In mathematics, an adherent point (also closure point or point of closure or contact point) of a subset ${\displaystyle A}$ of a topological space ${\displaystyle X,}$ is a point ${\displaystyle x}$ in ${\displaystyle X}$ such that every neighbourhood of ${\displaystyle x}$ (or equivalently, every open neighborhood of ${\displaystyle x}$) contains at least one point of ${\displaystyle A.}$ A point ${\displaystyle x\in X}$ is an adherent point for ${\displaystyle A}$ if and only if ${\displaystyle x}$ is in the closure of ${\displaystyle A,}$ thus

${\displaystyle x\in \operatorname {Cl} _{X}A}$ if and only if for all open subsets ${\displaystyle U\subseteq X,}$ if ${\displaystyle x\in U{\text{ then }}U\cap A\neq \varnothing .}$

This definition differs from that of a limit point of a set, in that for a limit point it is required that every neighborhood of ${\displaystyle x}$ contains at least one point of ${\displaystyle A}$ different from ${\displaystyle x.}$ Thus every limit point is an adherent point, but the converse is not true.

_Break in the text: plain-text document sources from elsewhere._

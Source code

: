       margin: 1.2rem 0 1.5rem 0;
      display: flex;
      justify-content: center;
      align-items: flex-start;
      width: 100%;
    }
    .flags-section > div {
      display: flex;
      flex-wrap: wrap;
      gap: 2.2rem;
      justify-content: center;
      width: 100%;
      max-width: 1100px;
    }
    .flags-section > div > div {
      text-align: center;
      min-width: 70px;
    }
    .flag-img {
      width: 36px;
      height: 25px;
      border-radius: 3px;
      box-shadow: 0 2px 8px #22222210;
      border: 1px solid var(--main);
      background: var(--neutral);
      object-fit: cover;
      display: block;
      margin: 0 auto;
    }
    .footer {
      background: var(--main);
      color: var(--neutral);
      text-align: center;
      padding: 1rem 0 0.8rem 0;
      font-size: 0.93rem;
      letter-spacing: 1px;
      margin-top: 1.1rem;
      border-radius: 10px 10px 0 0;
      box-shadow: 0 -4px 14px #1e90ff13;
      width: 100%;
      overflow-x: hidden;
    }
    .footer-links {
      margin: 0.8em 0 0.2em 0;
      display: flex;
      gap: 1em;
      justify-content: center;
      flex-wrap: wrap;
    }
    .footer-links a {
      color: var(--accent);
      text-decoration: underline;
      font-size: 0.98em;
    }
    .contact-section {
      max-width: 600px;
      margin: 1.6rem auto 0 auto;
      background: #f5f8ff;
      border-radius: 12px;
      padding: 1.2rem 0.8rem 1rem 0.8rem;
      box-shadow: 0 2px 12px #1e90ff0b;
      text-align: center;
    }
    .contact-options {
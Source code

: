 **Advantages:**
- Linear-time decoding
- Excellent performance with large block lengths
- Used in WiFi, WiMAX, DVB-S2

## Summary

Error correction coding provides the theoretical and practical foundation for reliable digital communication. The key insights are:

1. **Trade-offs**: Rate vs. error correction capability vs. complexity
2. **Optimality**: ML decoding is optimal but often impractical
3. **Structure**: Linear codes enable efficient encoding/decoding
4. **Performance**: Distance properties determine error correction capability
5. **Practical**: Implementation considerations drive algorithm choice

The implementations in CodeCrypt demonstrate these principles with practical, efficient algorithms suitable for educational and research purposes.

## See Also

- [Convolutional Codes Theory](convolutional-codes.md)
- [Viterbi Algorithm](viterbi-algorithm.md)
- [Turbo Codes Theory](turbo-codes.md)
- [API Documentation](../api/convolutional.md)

An adherent point of ${\displaystyle A}$ is either a limit point of ${\displaystyle A}$ or an element of ${\displaystyle A}$ (or both). An adherent point which is not a limit point is an isolated point.

Intuitively, having an open set ${\displaystyle A}$ defined as the area within (but not including) some boundary, the adherent points of ${\displaystyle A}$ are those of ${\displaystyle A}$ including the boundary.